The rocket belongs to ESA

Feb 13, 2009 17:01 GMT  ·  By

Thursday evening, the European Space Agency (ESA) successfully launched another one of its Ariane 5 vehicles, which this time delivered four satellites into the geosynchronous orbit around Earth. At around 2209 GMT (5:09 pm EST), the booster took off from its French Guyana launch base, in South America, and managed to complete its half-hour ascent with no glitches, thus scoring yet another successful mission in a 6 year-long row.

The first satellite to be deployed was Hot Bird 10, whose main purpose was to provide direct-to-home television for people in the Middle East. The next to be launched was NSS 9, a telecommunications satellite, designed to better cover the Pacific in region, which has been serviced by too few relays until now. Two microsats were later deployed. They belonged to the French military, and were designed to offer early missile launch warning.
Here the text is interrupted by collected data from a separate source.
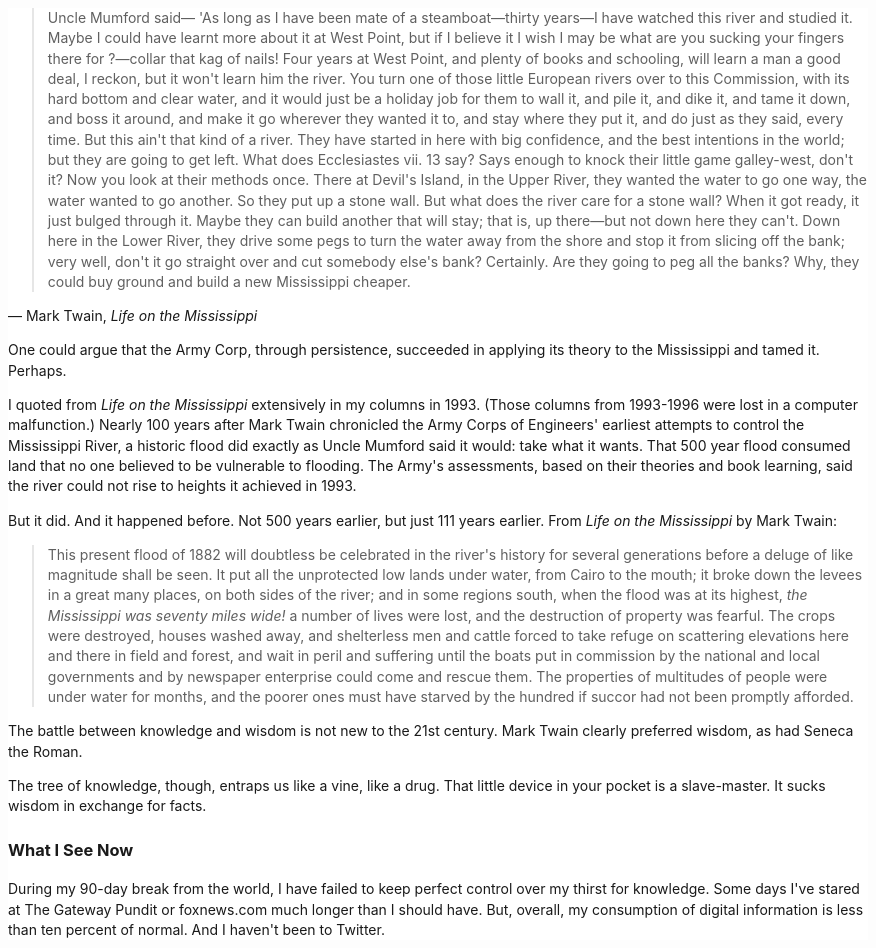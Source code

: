 > Uncle Mumford said—
> 'As long as I have been mate of a steamboat—thirty years—I have watched this river and studied it. Maybe I could have learnt more about it at West Point, but if I believe it I wish I may be what are you sucking your fingers there for ?—collar that kag of nails! Four years at West Point, and plenty of books and schooling, will learn a man a good deal, I reckon, but it won't learn him the river. You turn one of those little European rivers over to this Commission, with its hard bottom and clear water, and it would just be a holiday job for them to wall it, and pile it, and dike it, and tame it down, and boss it around, and make it go wherever they wanted it to, and stay where they put it, and do just as they said, every time. But this ain't that kind of a river. They have started in here with big confidence, and the best intentions in the world; but they are going to get left. What does Ecclesiastes vii. 13 say? Says enough to knock their little game galley-west, don't it? Now you look at their methods once. There at Devil's Island, in the Upper River, they wanted the water to go one way, the water wanted to go another. So they put up a stone wall. But what does the river care for a stone wall? When it got ready, it just bulged through it. Maybe they can build another that will stay; that is, up there—but not down here they can't. Down here in the Lower River, they drive some pegs to turn the water away from the shore and stop it from slicing off the bank; very well, don't it go straight over and cut somebody else's bank? Certainly. Are they going to peg all the banks? Why, they could buy ground and build a new Mississippi cheaper.

— Mark Twain, *Life on the Mississippi*

One could argue that the Army Corp, through persistence, succeeded in applying its theory to the Mississippi and tamed it. Perhaps.

I quoted from *Life on the Mississippi* extensively in my columns in 1993. (Those columns from 1993-1996 were lost in a computer malfunction.) Nearly 100 years after Mark Twain chronicled the Army Corps of Engineers' earliest attempts to control the Mississippi River, a historic flood did exactly as Uncle Mumford said it would: take what it wants. That 500 year flood consumed land that no one believed to be vulnerable to flooding. The Army's assessments, based on their theories and book learning, said the river could not rise to heights it achieved in 1993. 

But it did. And it happened before. Not 500 years earlier, but just 111 years earlier. From *Life on the Mississippi* by Mark Twain:

> This present flood of 1882 will doubtless be celebrated in the river's history for several generations before a deluge of like magnitude shall be seen. It put all the unprotected low lands under water, from Cairo to the mouth; it broke down the levees in a great many places, on both sides of the river; and in some regions south, when the flood was at its highest, *the Mississippi was seventy miles wide!* a number of lives were lost, and the destruction of property was fearful. The crops were destroyed, houses washed away, and shelterless men and cattle forced to take refuge on scattering elevations here and there in field and forest, and wait in peril and suffering until the boats put in commission by the national and local governments and by newspaper enterprise could come and rescue them. The properties of multitudes of people were under water for months, and the poorer ones must have starved by the hundred if succor had not been promptly afforded.

The battle between knowledge and wisdom is not new to the 21st century. Mark Twain clearly preferred wisdom, as had Seneca the Roman. 

The tree of knowledge, though, entraps us like a vine, like a drug. That little device in your pocket is a slave-master. It sucks wisdom in exchange for facts. 

### What I See Now

During my 90-day break from the world, I have failed to keep perfect control over my thirst for knowledge. Some days I've stared at The Gateway Pundit or foxnews.com much longer than I should have. But, overall, my consumption of digital information is less than ten percent of normal. And I haven't been to Twitter.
“I'm absolutely delighted to be able to share with you this new success. This success goes to show that Ariane 5 ECA, which is a combination of power and dependability, is capable of 29 successful launches in a row,” the chairman and CEO of Arianespace, Jean-Yves Le Gall, says. “Hot Bird 10 is being launched well before the start of its commercial mission at 13 degrees East, and that's why we decided that in the meantime it will contribute to our expansion into immerging orbital slots for television distribution,” the satellite's mission director, Raphael Mussalian, adds.

Hot Bird 10 will soon be placed on stand-by in orbit, until its operator, Eutelsat, will find a way of retiring Atlantic Bird 4, the previous satellite that offered television to the Middle East, which has been doing its job for the past decade. Together with Hot Bird 8 and 9, the new addition to the network will contribute to bringing 1,100 television channels and 600 radio stations to approximately 120 million homes in the region.

The SPIRALE A and SPIRALE B microsats, belonging to the French, will orbit Earth in hopes of identifying the burning stage of missile launches, thus providing early warning to the Europeans. “With the early warning system, France is taking a major step forward enabling it to assess, as a sovereign state, the nature and reality of ballistic threats and possible attacks,” French Defense Procurement Agency representative Patrick Auroy concludes.